- [Records from a data source]:
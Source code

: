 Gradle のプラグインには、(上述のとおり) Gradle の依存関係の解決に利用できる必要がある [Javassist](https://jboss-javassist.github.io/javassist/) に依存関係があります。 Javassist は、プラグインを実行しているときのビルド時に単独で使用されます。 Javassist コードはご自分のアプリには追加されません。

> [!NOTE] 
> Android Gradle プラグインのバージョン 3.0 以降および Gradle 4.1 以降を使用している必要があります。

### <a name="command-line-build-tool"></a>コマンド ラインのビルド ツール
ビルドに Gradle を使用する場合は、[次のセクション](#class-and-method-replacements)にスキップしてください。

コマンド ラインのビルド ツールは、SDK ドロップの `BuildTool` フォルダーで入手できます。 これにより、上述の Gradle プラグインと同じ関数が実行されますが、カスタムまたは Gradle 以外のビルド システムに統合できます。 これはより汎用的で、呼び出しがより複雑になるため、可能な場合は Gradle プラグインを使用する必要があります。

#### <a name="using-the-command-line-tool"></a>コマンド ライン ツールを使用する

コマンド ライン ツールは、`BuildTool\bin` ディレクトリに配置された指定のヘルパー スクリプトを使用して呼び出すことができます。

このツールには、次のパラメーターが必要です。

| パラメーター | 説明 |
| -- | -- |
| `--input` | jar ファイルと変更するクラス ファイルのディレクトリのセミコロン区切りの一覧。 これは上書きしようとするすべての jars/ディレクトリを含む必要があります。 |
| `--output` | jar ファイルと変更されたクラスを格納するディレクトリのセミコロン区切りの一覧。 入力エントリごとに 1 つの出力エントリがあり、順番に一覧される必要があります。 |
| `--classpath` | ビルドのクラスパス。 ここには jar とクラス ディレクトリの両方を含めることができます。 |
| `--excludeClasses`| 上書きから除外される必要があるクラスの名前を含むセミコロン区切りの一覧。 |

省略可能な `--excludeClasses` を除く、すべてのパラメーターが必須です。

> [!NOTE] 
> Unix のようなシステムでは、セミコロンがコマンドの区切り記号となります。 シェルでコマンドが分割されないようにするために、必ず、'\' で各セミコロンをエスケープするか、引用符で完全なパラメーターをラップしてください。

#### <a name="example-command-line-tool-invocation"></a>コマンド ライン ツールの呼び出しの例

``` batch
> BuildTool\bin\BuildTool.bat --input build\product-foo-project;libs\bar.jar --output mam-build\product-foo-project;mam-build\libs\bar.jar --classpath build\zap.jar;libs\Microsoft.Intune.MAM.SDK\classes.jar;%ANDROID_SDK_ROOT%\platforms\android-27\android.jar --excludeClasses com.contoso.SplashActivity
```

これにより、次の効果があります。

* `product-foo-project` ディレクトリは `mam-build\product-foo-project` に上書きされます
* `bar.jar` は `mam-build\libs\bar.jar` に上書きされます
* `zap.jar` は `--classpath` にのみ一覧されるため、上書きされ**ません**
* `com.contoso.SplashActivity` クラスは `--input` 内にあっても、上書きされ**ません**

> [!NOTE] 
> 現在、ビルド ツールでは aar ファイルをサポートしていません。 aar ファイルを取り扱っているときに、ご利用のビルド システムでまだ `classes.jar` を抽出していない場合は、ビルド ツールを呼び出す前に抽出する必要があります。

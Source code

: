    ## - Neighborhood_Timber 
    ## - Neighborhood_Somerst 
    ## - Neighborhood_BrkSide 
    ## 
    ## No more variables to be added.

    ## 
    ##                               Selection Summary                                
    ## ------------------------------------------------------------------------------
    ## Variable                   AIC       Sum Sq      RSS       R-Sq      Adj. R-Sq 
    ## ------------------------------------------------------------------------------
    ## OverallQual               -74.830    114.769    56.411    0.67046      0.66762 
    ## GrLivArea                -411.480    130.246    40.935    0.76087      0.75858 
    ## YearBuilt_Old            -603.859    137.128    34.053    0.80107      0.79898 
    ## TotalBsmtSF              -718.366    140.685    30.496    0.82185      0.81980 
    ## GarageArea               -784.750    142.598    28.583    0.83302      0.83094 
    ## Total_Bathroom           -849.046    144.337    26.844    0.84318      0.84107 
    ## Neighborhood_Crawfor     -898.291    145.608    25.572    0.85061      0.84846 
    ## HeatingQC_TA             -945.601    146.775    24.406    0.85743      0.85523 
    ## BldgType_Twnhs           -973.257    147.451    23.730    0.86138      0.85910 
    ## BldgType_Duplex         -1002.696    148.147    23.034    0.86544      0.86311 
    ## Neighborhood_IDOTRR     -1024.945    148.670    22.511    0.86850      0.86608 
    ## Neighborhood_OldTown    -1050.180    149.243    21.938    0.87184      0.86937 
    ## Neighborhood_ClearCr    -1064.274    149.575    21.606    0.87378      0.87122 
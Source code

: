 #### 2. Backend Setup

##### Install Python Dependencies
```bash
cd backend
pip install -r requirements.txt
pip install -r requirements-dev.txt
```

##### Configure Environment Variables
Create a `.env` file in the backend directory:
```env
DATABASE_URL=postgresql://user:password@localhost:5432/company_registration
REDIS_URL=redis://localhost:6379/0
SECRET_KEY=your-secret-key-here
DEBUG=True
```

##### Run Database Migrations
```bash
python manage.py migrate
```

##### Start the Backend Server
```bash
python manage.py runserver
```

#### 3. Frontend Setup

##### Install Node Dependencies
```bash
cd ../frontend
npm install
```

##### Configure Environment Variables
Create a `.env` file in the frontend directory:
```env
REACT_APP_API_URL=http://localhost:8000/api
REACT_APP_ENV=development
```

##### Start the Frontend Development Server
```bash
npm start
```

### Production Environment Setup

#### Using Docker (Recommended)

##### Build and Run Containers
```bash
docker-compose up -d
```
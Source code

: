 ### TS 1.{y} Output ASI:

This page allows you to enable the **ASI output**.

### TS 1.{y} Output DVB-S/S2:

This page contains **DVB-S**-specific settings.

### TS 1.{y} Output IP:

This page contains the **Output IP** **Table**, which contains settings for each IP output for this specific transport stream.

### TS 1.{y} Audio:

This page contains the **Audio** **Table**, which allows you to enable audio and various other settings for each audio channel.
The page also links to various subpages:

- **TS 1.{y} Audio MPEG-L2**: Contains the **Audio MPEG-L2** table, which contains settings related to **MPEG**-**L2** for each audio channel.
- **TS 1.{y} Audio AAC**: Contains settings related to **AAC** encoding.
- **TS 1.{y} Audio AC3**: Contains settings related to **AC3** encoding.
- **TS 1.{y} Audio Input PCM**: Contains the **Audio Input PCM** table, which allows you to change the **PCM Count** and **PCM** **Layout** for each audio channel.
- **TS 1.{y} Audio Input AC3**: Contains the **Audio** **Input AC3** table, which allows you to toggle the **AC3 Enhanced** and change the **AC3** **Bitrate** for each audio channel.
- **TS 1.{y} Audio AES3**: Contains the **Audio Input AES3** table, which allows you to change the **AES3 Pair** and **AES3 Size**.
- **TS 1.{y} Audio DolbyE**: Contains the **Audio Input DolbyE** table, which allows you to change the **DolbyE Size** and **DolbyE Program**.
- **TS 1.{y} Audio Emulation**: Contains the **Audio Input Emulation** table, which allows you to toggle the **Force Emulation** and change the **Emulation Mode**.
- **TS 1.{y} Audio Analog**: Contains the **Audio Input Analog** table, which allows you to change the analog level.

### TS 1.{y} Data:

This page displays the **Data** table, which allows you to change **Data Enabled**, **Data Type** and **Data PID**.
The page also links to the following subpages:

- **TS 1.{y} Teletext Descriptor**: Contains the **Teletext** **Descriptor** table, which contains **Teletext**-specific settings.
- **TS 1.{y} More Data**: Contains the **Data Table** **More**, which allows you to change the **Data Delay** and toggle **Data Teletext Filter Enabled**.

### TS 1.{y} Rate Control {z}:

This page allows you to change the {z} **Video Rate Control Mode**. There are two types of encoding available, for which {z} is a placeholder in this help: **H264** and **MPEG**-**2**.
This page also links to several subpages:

- [Required work]: Scan the records above for the word "Size" and return every line where it occurs.

- [Output for this task]:
- **TS 1.{y} Audio AES3**: Contains the **Audio Input AES3** table, which allows you to change the **AES3 Pair** and **AES3 Size**.
- **TS 1.{y} Audio DolbyE**: Contains the **Audio Input DolbyE** table, which allows you to change the **DolbyE Size** and **DolbyE Program**.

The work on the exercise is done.